Okay so for the moment I can remove all necessary Nvidia libraries (except driver)?

derritter88 avatar Oct 13 '21 13:10 derritter88

Okay so for the moment I can remove all necessary Nvidia libraries (except driver)?

For the moment no NVIDIA drivers and libraries are needed, but they won't hurt either, so it's up to you.

marcelklehr avatar Oct 13 '21 13:10 marcelklehr

It's just a bit complex to install different CUDA libraries/versions - that's why I am asking :-) At the moment I sticking with CUDA 11.2 as you have mentioned it in a previous version

derritter88 avatar Oct 13 '21 13:10 derritter88

@marcelklehr just in case of: Windows now supports NVIDIA GPUs within its WSL which I am using. So if you have any tests which I could do just let me know.

derritter88 avatar Nov 18 '21 06:11 derritter88

@derritter88, did you get it working? I've NC in Docker and have been able to get containers gaining access to GPU, i.e. Tensorflow example: docker run --gpus all -it --rm tensorflow/tensorflow:latest-gpu python -c "import tensorflow as tf; print(tf.reduce_sum(tf.random.normal([1000, 1000])))"

Similar results get NVIDIA examples:

#docker run --gpus all nvcr.io/nvidia/k8s/cuda-sample:nbody nbody -gpu -benchmark
> Windowed mode
> Simulation data stored in video memory
> Single precision floating point simulation
> 1 Devices used for simulation
GPU Device 0: "Maxwell" with compute capability 5.0

> Compute 5.0 CUDA device: [NVIDIA GeForce GTX 960M]
5120 bodies, total time for 10 iterations: 6.155 ms
= 42.591 billion interactions per second
= 851.816 single-precision GFLOP/s at 20 flops per interaction

I've big archive of photos to get processed and running it on CPU is an overkill.

Thanks for hints on how to get it working - am not shy customizing NC container/whatever is needed.

bugsyb avatar Dec 01 '22 22:12 bugsyb

@derritter88, did you get it working?
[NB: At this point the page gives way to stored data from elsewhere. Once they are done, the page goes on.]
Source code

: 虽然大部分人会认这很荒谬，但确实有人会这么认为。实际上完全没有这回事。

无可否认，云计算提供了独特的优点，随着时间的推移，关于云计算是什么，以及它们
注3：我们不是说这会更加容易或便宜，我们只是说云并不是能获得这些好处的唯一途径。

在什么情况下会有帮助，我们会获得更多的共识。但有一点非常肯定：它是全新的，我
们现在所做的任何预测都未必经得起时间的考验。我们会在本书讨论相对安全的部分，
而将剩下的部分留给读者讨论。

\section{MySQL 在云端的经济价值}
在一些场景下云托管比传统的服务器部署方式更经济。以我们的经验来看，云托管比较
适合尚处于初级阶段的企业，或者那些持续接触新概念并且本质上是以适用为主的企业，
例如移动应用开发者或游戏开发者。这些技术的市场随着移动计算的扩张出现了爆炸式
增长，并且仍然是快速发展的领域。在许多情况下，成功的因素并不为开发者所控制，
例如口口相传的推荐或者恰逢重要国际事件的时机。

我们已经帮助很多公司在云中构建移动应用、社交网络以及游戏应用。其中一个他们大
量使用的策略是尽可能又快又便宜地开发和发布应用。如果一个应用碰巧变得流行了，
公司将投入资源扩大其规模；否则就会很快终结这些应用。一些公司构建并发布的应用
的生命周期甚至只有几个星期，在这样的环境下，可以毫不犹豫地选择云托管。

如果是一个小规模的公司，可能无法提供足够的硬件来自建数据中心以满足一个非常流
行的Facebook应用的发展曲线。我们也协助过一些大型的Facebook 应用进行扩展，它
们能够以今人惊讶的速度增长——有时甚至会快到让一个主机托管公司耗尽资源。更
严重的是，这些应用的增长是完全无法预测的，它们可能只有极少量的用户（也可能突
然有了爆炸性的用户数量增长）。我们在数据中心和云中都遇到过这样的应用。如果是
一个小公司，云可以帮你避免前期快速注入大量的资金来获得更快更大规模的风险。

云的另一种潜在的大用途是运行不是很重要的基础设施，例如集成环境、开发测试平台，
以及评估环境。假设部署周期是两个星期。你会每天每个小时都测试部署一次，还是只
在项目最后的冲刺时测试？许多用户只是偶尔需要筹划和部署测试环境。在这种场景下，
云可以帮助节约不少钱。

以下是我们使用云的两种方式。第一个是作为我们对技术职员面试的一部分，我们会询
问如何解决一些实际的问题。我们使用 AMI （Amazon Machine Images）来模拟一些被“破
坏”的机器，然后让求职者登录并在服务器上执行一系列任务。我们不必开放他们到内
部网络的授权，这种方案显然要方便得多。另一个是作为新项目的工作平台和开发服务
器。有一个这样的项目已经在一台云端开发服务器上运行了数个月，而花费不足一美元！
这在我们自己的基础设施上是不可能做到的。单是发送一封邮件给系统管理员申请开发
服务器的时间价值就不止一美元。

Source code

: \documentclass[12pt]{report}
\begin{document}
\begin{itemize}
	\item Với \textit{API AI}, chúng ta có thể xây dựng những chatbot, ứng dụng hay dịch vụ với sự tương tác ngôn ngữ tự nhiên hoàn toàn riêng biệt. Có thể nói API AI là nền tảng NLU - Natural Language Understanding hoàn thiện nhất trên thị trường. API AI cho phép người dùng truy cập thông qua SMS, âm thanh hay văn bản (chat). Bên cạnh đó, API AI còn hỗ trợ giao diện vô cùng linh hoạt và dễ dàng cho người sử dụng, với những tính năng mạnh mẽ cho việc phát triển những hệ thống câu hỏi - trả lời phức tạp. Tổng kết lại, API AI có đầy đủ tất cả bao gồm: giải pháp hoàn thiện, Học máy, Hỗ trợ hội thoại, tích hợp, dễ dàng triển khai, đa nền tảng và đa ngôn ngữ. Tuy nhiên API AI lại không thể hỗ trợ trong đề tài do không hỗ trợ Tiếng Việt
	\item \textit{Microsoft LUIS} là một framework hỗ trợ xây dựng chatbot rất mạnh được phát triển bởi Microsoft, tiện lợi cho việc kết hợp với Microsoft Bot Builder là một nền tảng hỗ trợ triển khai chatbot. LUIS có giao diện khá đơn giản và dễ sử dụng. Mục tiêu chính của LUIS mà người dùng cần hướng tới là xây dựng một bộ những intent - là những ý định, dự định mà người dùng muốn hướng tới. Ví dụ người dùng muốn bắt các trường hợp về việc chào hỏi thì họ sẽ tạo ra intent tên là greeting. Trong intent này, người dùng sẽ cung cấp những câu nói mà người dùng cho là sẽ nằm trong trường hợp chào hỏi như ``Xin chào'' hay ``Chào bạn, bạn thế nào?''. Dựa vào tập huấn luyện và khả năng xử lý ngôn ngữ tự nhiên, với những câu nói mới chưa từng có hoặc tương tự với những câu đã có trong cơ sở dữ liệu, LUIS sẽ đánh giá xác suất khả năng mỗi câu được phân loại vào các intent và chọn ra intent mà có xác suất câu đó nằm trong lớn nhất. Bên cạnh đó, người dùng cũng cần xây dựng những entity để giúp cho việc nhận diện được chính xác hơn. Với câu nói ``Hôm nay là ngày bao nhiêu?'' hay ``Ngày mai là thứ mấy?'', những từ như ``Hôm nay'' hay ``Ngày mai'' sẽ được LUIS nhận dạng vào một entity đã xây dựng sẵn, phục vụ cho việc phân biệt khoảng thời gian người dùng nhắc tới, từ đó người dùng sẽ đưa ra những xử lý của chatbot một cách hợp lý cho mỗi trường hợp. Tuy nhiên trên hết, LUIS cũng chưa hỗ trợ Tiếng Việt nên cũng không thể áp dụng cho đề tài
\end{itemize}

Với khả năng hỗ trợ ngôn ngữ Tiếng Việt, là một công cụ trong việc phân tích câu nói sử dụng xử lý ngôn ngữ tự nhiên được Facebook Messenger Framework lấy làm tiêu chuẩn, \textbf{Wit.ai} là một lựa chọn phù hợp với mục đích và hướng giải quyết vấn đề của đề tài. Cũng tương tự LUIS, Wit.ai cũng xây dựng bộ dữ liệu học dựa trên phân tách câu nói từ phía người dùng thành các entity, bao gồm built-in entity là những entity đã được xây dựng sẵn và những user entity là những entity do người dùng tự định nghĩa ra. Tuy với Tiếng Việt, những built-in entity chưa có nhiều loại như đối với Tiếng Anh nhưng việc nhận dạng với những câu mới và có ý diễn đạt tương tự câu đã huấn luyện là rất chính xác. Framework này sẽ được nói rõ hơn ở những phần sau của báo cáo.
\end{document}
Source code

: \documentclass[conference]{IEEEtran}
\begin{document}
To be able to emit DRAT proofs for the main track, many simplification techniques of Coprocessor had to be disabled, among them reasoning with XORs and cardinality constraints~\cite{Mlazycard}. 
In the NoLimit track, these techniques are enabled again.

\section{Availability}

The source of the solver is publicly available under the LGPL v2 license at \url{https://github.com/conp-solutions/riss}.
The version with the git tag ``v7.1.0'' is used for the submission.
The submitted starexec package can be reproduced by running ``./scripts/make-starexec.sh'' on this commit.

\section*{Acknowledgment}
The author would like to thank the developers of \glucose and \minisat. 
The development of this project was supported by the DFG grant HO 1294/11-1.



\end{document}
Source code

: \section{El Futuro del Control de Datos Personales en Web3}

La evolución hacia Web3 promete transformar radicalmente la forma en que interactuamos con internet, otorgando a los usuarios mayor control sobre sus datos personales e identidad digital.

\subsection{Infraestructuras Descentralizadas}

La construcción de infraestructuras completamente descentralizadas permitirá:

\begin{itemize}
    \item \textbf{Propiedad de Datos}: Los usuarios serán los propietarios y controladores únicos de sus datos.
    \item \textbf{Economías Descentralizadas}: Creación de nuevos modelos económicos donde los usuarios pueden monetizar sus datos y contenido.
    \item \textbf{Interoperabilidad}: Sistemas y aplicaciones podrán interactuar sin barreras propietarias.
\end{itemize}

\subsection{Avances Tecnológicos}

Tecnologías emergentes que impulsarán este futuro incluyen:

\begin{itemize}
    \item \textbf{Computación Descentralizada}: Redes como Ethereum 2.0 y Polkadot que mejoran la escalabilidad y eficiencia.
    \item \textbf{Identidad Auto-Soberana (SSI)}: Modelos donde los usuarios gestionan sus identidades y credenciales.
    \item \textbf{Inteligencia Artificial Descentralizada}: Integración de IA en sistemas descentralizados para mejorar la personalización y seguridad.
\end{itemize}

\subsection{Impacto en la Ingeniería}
I've NC in Docker and have been able to get containers gaining access to GPU, i.e. Tensorflow example: docker run --gpus all -it --rm tensorflow/tensorflow:latest-gpu python -c "import tensorflow as tf; print(tf.reduce_sum(tf.random.normal([1000, 1000])))"

Similar results get NVIDIA examples:

#docker run --gpus all nvcr.io/nvidia/k8s/cuda-sample:nbody nbody -gpu -benchmark
> Windowed mode
> Simulation data stored in video memory
> Single precision floating point simulation
> 1 Devices used for simulation
GPU Device 0: "Maxwell" with compute capability 5.0

> Compute 5.0 CUDA device: [NVIDIA GeForce GTX 960M]
5120 bodies, total time for 10 iterations: 6.155 ms
= 42.591 billion interactions per second
= 851.816 single-precision GFLOP/s at 20 flops per interaction

I've big archive of photos to get processed and running it on CPU is an overkill.

Thanks for hints on how to get it working - am not shy customizing NC container/whatever is needed.

Hello @bugsyb ,

thanks for sharing this with me/us. Might be a useful information for some people but unfortunately I do not use Nextcloud as a Docker container. I "just" have a regular dedicated Nextcloud VM. I also had around ~100k of photos/images to classify but my CPU handled that over the last couple of weeks.

I had some discussions with @marcelklehr about it and the major problem would be to have an AI library like Tensorflow which could handled both Nvidia and AMD GPUs

derritter88 avatar Dec 02 '22 07:12 derritter88

Hi @derritter88 ,

Thanks for swift response.

I did take a quick look at what gets installed as part of Recognize and smells like tensorflow-webgl gets there. There is also flag in the code which suggest it should be possible even today: process.env.RECOGNIZE_GPU

Hopes were that given your earlier engagement you'd know how to get Recognize using GPU.

I have also large number of photos to be processed and... well, hoped could leverage GPU which is wasted otherwise.

I run most of apps these days as containers, just for simplicity/dependency and easiness of portability between systems. Happy to share knowledge on the side if you'd be interested.

Re GPUs Nvidia and AMD, tensorflow allows to get it run both natively as well as in container, as demonstrated for Nvidia.

Here is small explanation covering AMD: https://community.amd.com/t5/hsa/tensorflow-with-amd-gpu/td-p/199925 https://medium.com/analytics-vidhya/install-tensorflow-2-for-amd-gpus-87e8d7aeb812 https://www.amd.com/en/technologies/infinity-hub/tensorflow https://tealfeed.com/install-tensorflow-gpu-amd-gpus-vbs7s

There was also other implementation DirectML, though as Internet claims, it was for Windows and WSL which standard Linux wouldn't count in as to be used (am not sure about the latter though).

If we could get started with Nvidia, which is more popular across people who would use it for Linux (not so much gaming ;) ) it would be great, especially as Tensorflow is already available.

I can't help much with AMD as don't have one.

bugsyb avatar Dec 02 '22 19:12 bugsyb

To be honest: I gave up this topic and passed my GPU to a Plex VM for video transcoding but maybe @marcelklehr could improve the general logic of recognize?

derritter88 avatar Dec 02 '22 20:12 derritter88

I have an AMD gpu in a laptop that I use for nextcloud

Doomsdayrs avatar Dec 03 '22 22:12 Doomsdayrs

I have an AMD gpu in a laptop that I use for nextcloud

AMD GPUs probably won't work anyways.

arch-user-france1 avatar Dec 03 '22 23:12 arch-user-france1